Aux États-Unis, il en a été tout différemment. La politique protectrice qui porte exclusivement au-delà des mers le nom de système américain, inauguré par Washington et continuée par Jefferson, a régné sans partage jusqu’au jour où les questions de tarif sont devenues des questions de parti. Les états du nord de l’Union où dominait le parti whig étant avant tout des états manufacturiers et commerçans, les orateurs whigs se sont fait les défenseurs du système de la protection. Par contre, le parti démocratique s’est fait le champion du libre échange et s’est adressé aux passions des états du sud, leur démontrant que, pour s’assurer en Angleterre un facile débouché pour leurs tabacs, leurs sucres et leurs cotons, ils avaient intérêt à ouvrir aux produits anglais un libre accès sur le territoire américain.
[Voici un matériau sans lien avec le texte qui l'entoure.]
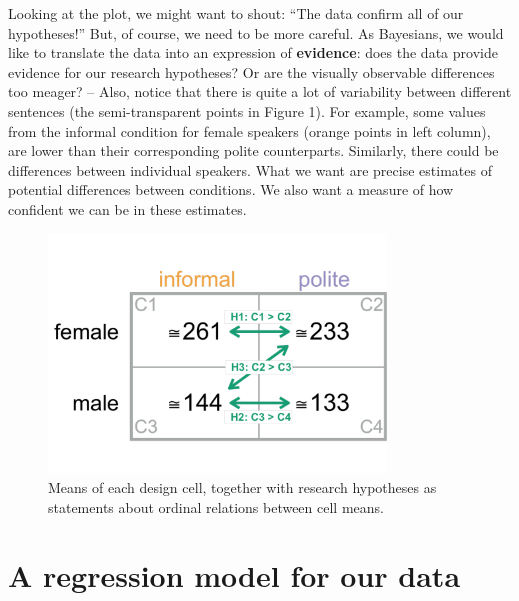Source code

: \documentclass[nobib]{tufte-handout}
\begin{document}
Looking at the plot, we might want to shout: ``The data confirm all of our
hypotheses!'' But, of course, we need to be more careful. As Bayesians, we would like to
translate the data into an expression of \textbf{evidence}: does the data provide evidence for
our research hypotheses? Or are the visually observable differences too meager? -- Also, notice that
there is quite a lot of variability between different sentences (the semi-transparent points in Figure 1).
For example, some values from the informal condition for female speakers (orange points in left
column), are lower than their corresponding polite counterparts. Similarly, there could be differences between individual speakers. What we want are precise
estimates of potential differences between conditions. We also want a measure of how confident we can be in these estimates.

\begin{figure}[h]
  \centering
    \includegraphics[width = 0.8\textwidth]{pics/table_mean_hypotheses.pdf}
    \caption{Means of each design cell, together with research hypotheses as statements about ordinal relations between cell means.}
    \label{fig:BasicPlotData_table}
\end{figure}

\section{A regression model for our data}
\end{document}
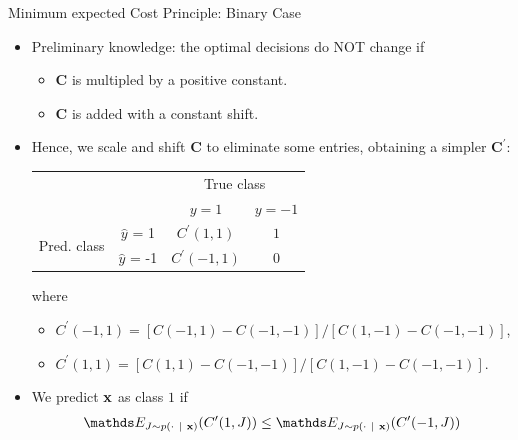\documentclass[11pt,compress,t,notes=noshow, xcolor=table]{beamer}
\begin{document}
\begin{vbframe}{Minimum expected Cost Principle: Binary Case}
	\footnotesize{
		\begin{itemize}
            \footnotesize
            \item Preliminary knowledge: the optimal decisions do NOT change if 
            \begin{itemize}
                \footnotesize
                \item $\mathbf{C}$ is multipled by a positive constant.
                \item $\mathbf{C}$ is added with a constant shift.
            \end{itemize}

            \item Hence, we scale and shift $\mathbf{C}$ to eliminate some entries, obtaining a simpler $\mathbf{C}^\prime$: 
            \begin{table}[]
                \centering
                    \begin{tabular}{cc|cc}
        			& &\multicolumn{2}{c}{True class} \\
        			& & $y=1$ & $y=-1$  \\
        			\hline
        			\multirow{2}{*}{\parbox{0.3cm}{Pred.  class}} & $\hat y$ = 1 & $C^\prime(1,1)$ & $1$ \\
        			& $\hat y$ = -1 & $C^\prime(-1, 1)$ & 0\\
                \end{tabular}
            \end{table}
            where 
            \begin{itemize}
                \footnotesize
                \item $C^\prime (-1, 1) = [C(-1, 1) - C(-1, -1)] / [C(1, -1) - C(-1, -1)]$,
                \item $C^\prime (1, 1) = [C(1, 1) - C(-1, -1)] / [C(1, -1) - C(-1,-1)]$.
            \end{itemize}

            \item We predict $\mathbf{x}$ as class $1$ if \\
            \begin{align*}
                \E_{J \sim p(\cdot ~|~ \xv)}( C^\prime(1,J) )  \leq \E_{J \sim p(\cdot ~|~ \xv)}( C^\prime(-1,J) ) \\
            \end{align*}


\end{itemize}}
\end{vbframe}
\end{document}
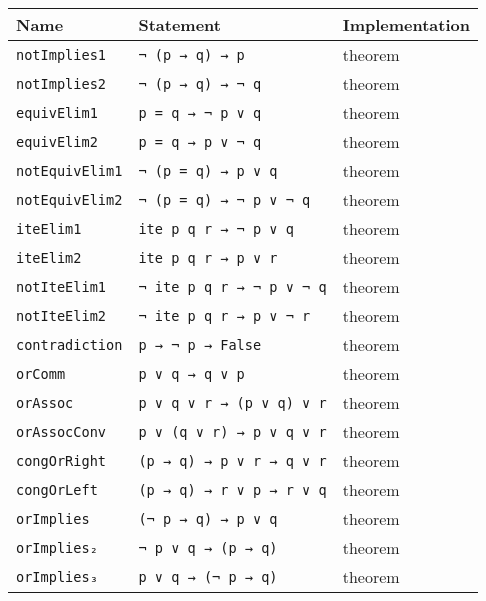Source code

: \documentclass[
	msc,
	english
]{ppgccufmg}
\begin{document}

\begin{longtabu} to \textwidth { l l l }
\toprule
Name        & Statement & Implementation \\ \midrule
\texttt{notImplies1} & \texttt{¬ (p → q) → p} & theorem \\ \midrule
\texttt{notImplies2} & \texttt{¬ (p → q) → ¬ q}      & theorem        \\ \midrule
\texttt{equivElim1}  & \texttt{p = q → ¬ p ∨ q}      & theorem        \\ \midrule
\texttt{equivElim2}  & \texttt{p = q → p ∨ ¬ q}      & theorem        \\ \midrule
\texttt{notEquivElim1}  & \texttt{¬ (p = q) → p ∨ q}  & theorem        \\ \midrule
\texttt{notEquivElim2}  &  \texttt{¬ (p = q) → ¬ p ∨ ¬ q}      & theorem        \\ \midrule
\texttt{iteElim1} & \texttt{ite p q r → ¬ p ∨ q} & theorem \\ \midrule
\texttt{iteElim2} & \texttt{ite p q r → p ∨ r} & theorem \\ \midrule
\texttt{notIteElim1} & \texttt{¬ ite p q r → ¬ p ∨ ¬ q} & theorem \\ \midrule
\texttt{notIteElim2} & \texttt{¬ ite p q r → p ∨ ¬ r} & theorem \\ \midrule
\texttt{contradiction} & \texttt{p → ¬ p → False} & theorem \\ \midrule
\texttt{orComm} & \texttt{p ∨ q → q ∨ p} & theorem \\ \midrule
\texttt{orAssoc} & \texttt{p ∨ q ∨ r → (p ∨ q) ∨ r} & theorem \\ \midrule
\texttt{orAssocConv} & \texttt{p ∨ (q ∨ r) → p ∨ q ∨ r} & theorem \\ \midrule
\texttt{congOrRight} & \texttt{(p → q) → p ∨ r → q ∨ r} & theorem \\ \midrule
\texttt{congOrLeft} & \texttt{(p → q) → r ∨ p → r ∨ q} & theorem \\ \midrule
\texttt{orImplies} & \texttt{(¬ p → q) → p ∨ q} & theorem \\ \midrule
\texttt{orImplies₂} & \texttt{¬ p ∨ q → (p → q)} & theorem \\ \midrule
\texttt{orImplies₃} & \texttt{p ∨ q → (¬ p → q)} & theorem \\ \midrule

\end{longtabu}
\end{document}
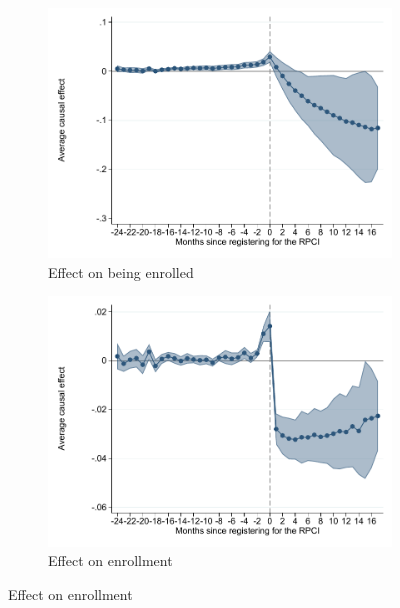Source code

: \documentclass[oneside,11pt]{article}
\begin{document}
\begin{figure}[H]
\begin{center}
    \begin{subfigure}{0.49\textwidth}
    \caption{Effect on being enrolled}
    \includegraphics[width=\textwidth]{04_Figures/muestra_10porciento/event_study_alta_chaisemartin.pdf}
    \end{subfigure}
    \begin{subfigure}{0.49\textwidth}
    \caption{Effect on enrollment}
    \includegraphics[width=\textwidth]{04_Figures/muestra_10porciento/event_study_alta_cierre_chaisemartin.pdf}
    \end{subfigure}
    

\end{center}
\end{figure}
\end{document}
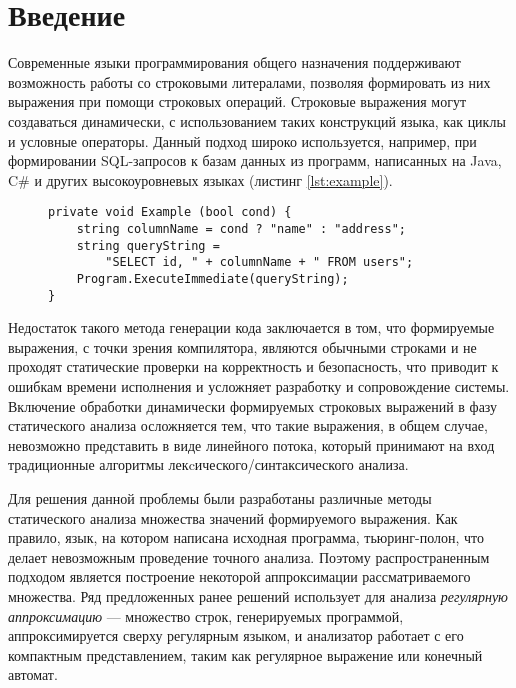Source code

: \section*{Введение}
Современные языки программирования общего назначения поддерживают возможность работы со строковыми литералами, позволяя формировать из них выражения при помощи строковых операций. 
Строковые выражения могут создаваться динамически, с использованием таких конструкций языка, как циклы и условные операторы. 
Данный подход широко используется, например, при формировании SQL-запросов к базам данных из программ, написанных на Java, C$\#$ и других высокоуровневых языках (листинг \ref{lst:example}).

\begin{figure}[h]	
	\vspace{-10pt}
	\lstset{language=[Sharp]C,
		showstringspaces=false,
		basicstyle=\small,
		keywordstyle=\bfseries,,	
	}
	\begin{lstlisting}[caption={Динамически формируемый SQL-запрос}, label={lst:example}, captionpos=b]
private void Example (bool cond) {
    string columnName = cond ? "name" : "address";
    string queryString = 
        "SELECT id, " + columnName + " FROM users";
    Program.ExecuteImmediate(queryString);
}
	\end{lstlisting}
	\vspace{-10pt}
\end{figure}

Недостаток такого метода генерации кода заключается в том, что формируемые выражения, с точки зрения компилятора, являются обычными строками и не проходят статические проверки на корректность и безопасность, что приводит к ошибкам времени исполнения и усложняет разработку и сопровождение системы. 
Включение обработки динамически формируемых строковых выражений в фазу статического анализа осложняется тем, что такие выражения, в общем случае, невозможно представить в виде линейного потока, который принимают на вход традиционные алгоритмы лекcического/синтаксического анализа. 

Для решения данной проблемы были разработаны различные методы статического анализа множества значений формируемого выражения. 
Как правило, язык, на котором написана исходная программа, тьюринг-полон, что делает невозможным проведение точного анализа. Поэтому распространенным подходом является построение некоторой аппроксимации рассматриваемого множества. 
Ряд предложенных ранее решений использует для анализа \textit{регулярную аппроксимацию} --- множество строк, генерируемых программой, аппроксимируется сверху регулярным языком, и анализатор работает с его компактным представлением, таким как регулярное выражение или конечный автомат.

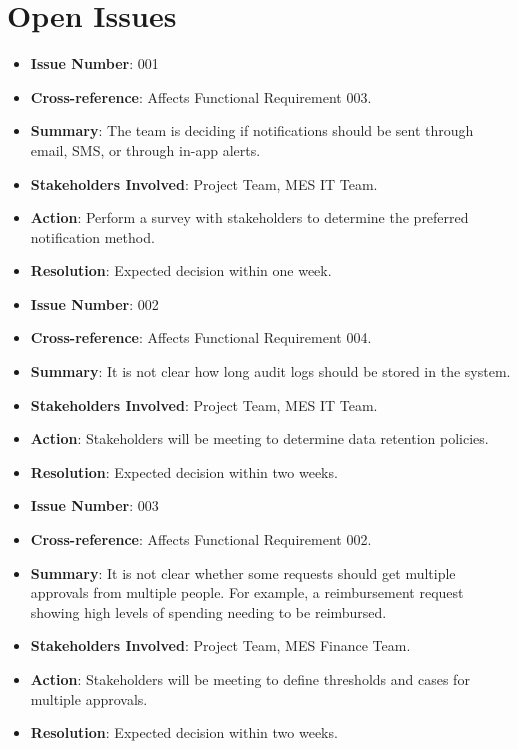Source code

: \documentclass[12pt]{article}
\begin{document}
\section{Open Issues}
\begin{itemize}
  \item \textbf{Issue Number}: 001
  \item \textbf{Cross-reference}: Affects Functional Requirement 003.
  \item \textbf{Summary}: The team is deciding if notifications should be sent through email, SMS, or through in-app alerts.
  \item \textbf{Stakeholders Involved}: Project Team, MES IT Team.
  \item \textbf{Action}: Perform a survey with stakeholders to determine the preferred notification method.
  \item \textbf{Resolution}: Expected decision within one week.

  \bigskip

  \item \textbf{Issue Number}: 002
  \item \textbf{Cross-reference}: Affects Functional Requirement 004.
  \item \textbf{Summary}: It is not clear how long audit logs should be stored in the system.
  \item \textbf{Stakeholders Involved}: Project Team, MES IT Team.
  \item \textbf{Action}: Stakeholders will be meeting to determine data retention policies. 
  \item \textbf{Resolution}: Expected decision within two weeks.

  \bigskip

  \item \textbf{Issue Number}: 003
  \item \textbf{Cross-reference}: Affects Functional Requirement 002.
  \item \textbf{Summary}: It is not clear whether some requests should get multiple approvals from multiple people. For example, a reimbursement request showing high levels of spending needing to be reimbursed.
  \item \textbf{Stakeholders Involved}: Project Team, MES Finance Team.
  \item \textbf{Action}: Stakeholders will be meeting to define thresholds and cases for multiple approvals.
  \item \textbf{Resolution}: Expected decision within two weeks.

  \bigskip

\end{itemize}
\end{document}
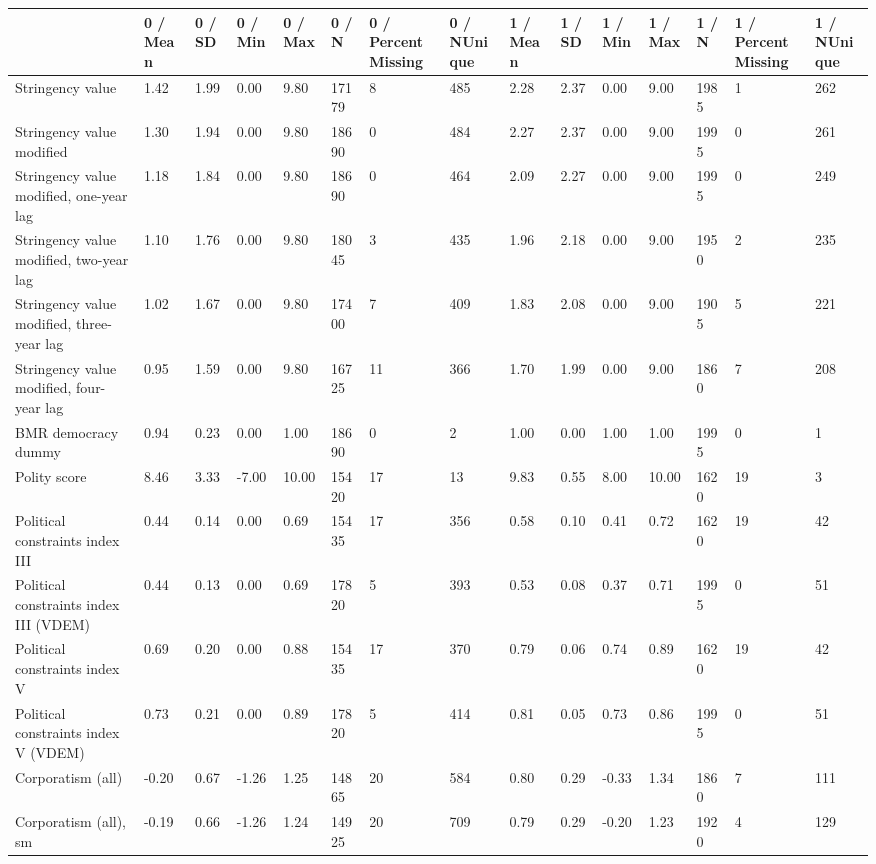 
\begin{longtable}{lllllllllllllll}
\toprule
  & 0 / Mean & 0 / SD & 0 / Min & 0 / Max & 0 / N & 0 / PercentMissing & 0 / NUnique & 1 / Mean & 1 / SD & 1 / Min & 1 / Max & 1 / N & 1 / PercentMissing & 1 / NUnique\\
\midrule
Stringency value & 1.42 & 1.99 & 0.00 & 9.80 & 17179 & 8 & 485 & 2.28 & 2.37 & 0.00 & 9.00 & 1985 & 1 & 262\\
Stringency value modified & 1.30 & 1.94 & 0.00 & 9.80 & 18690 & 0 & 484 & 2.27 & 2.37 & 0.00 & 9.00 & 1995 & 0 & 261\\
Stringency value modified, one-year lag & 1.18 & 1.84 & 0.00 & 9.80 & 18690 & 0 & 464 & 2.09 & 2.27 & 0.00 & 9.00 & 1995 & 0 & 249\\
Stringency value modified, two-year lag & 1.10 & 1.76 & 0.00 & 9.80 & 18045 & 3 & 435 & 1.96 & 2.18 & 0.00 & 9.00 & 1950 & 2 & 235\\
Stringency value modified, three-year lag & 1.02 & 1.67 & 0.00 & 9.80 & 17400 & 7 & 409 & 1.83 & 2.08 & 0.00 & 9.00 & 1905 & 5 & 221\\
\addlinespace
Stringency value modified, four-year lag & 0.95 & 1.59 & 0.00 & 9.80 & 16725 & 11 & 366 & 1.70 & 1.99 & 0.00 & 9.00 & 1860 & 7 & 208\\
BMR democracy dummy & 0.94 & 0.23 & 0.00 & 1.00 & 18690 & 0 & 2 & 1.00 & 0.00 & 1.00 & 1.00 & 1995 & 0 & 1\\
Polity score & 8.46 & 3.33 & -7.00 & 10.00 & 15420 & 17 & 13 & 9.83 & 0.55 & 8.00 & 10.00 & 1620 & 19 & 3\\
Political constraints index III & 0.44 & 0.14 & 0.00 & 0.69 & 15435 & 17 & 356 & 0.58 & 0.10 & 0.41 & 0.72 & 1620 & 19 & 42\\
Political constraints index III (VDEM) & 0.44 & 0.13 & 0.00 & 0.69 & 17820 & 5 & 393 & 0.53 & 0.08 & 0.37 & 0.71 & 1995 & 0 & 51\\
\addlinespace
Political constraints index V & 0.69 & 0.20 & 0.00 & 0.88 & 15435 & 17 & 370 & 0.79 & 0.06 & 0.74 & 0.89 & 1620 & 19 & 42\\
Political constraints index V (VDEM) & 0.73 & 0.21 & 0.00 & 0.89 & 17820 & 5 & 414 & 0.81 & 0.05 & 0.73 & 0.86 & 1995 & 0 & 51\\
Corporatism (all) & -0.20 & 0.67 & -1.26 & 1.25 & 14865 & 20 & 584 & 0.80 & 0.29 & -0.33 & 1.34 & 1860 & 7 & 111\\
Corporatism (all), sm & -0.19 & 0.66 & -1.26 & 1.24 & 14925 & 20 & 709 & 0.79 & 0.29 & -0.20 & 1.23 & 1920 & 4 & 129\\

\end{longtable}

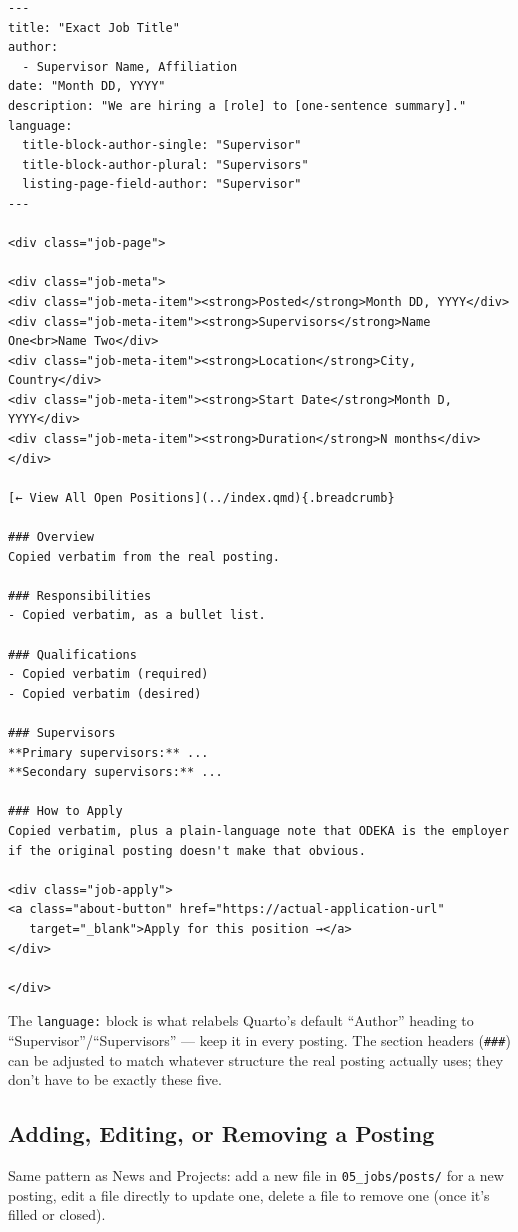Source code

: \documentclass[11pt]{article}
\newcommand{\file}[1]{\texttt{#1}}
\newcommand{\cmd}[1]{\texttt{#1}}
\begin{document}
\begin{lstlisting}
---
title: "Exact Job Title"
author:
  - Supervisor Name, Affiliation
date: "Month DD, YYYY"
description: "We are hiring a [role] to [one-sentence summary]."
language:
  title-block-author-single: "Supervisor"
  title-block-author-plural: "Supervisors"
  listing-page-field-author: "Supervisor"
---

<div class="job-page">

<div class="job-meta">
<div class="job-meta-item"><strong>Posted</strong>Month DD, YYYY</div>
<div class="job-meta-item"><strong>Supervisors</strong>Name One<br>Name Two</div>
<div class="job-meta-item"><strong>Location</strong>City, Country</div>
<div class="job-meta-item"><strong>Start Date</strong>Month D, YYYY</div>
<div class="job-meta-item"><strong>Duration</strong>N months</div>
</div>

[← View All Open Positions](../index.qmd){.breadcrumb}

### Overview
Copied verbatim from the real posting.

### Responsibilities
- Copied verbatim, as a bullet list.

### Qualifications
- Copied verbatim (required)
- Copied verbatim (desired)

### Supervisors
**Primary supervisors:** ...
**Secondary supervisors:** ...

### How to Apply
Copied verbatim, plus a plain-language note that ODEKA is the employer
if the original posting doesn't make that obvious.

<div class="job-apply">
<a class="about-button" href="https://actual-application-url"
   target="_blank">Apply for this position →</a>
</div>

</div>
\end{lstlisting}

The \file{language:} block is what relabels Quarto's default ``Author''
heading to ``Supervisor''/``Supervisors'' --- keep it in every posting.
The section headers (\cmd{\#\#\#}) can be adjusted to match whatever
structure the real posting actually uses; they don't have to be exactly
these five.

\subsection{Adding, Editing, or Removing a Posting}

Same pattern as News and Projects: add a new file in
\file{05\_jobs/posts/} for a new posting, edit a file directly to
update one, delete a file to remove one (once it's filled or closed).
\end{document}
Il en résulte que la politique commerciale des États-Unis éprouve les mêmes alternatives que la fortune des partis ; protectrice quand les whigs sont au pouvoir et ont la majorité dans le congrès, elle redevient libre échangiste quand les démocrates reprennent l’ascendant. C’est ainsi que le tarif protecteur de 1842 a subi en 1846, sous l’administration de M. Polk, une révision complète, et aujourd’hui que l’élévation du général Taylor à la présidence a ramené les whigs au pouvoir, les états manufacturiers qui ont décidé l’élection réclament à grands cris de larges modifications au tarif de 1846. C’est pour préparer et pour justifier à la fois ce revirement commercial, qu’un écrivain distingué les États-Unis, M. Colton, vient de publier un livre qui est l’apologie et la glorification du système protecteur.

Dans cet ouvrage intitulé Économie publique à l’usage des Américains[1], M. Col-

  1. Public Économy for the United States, by Calvin Colton ; et vol. in-8o, New-York.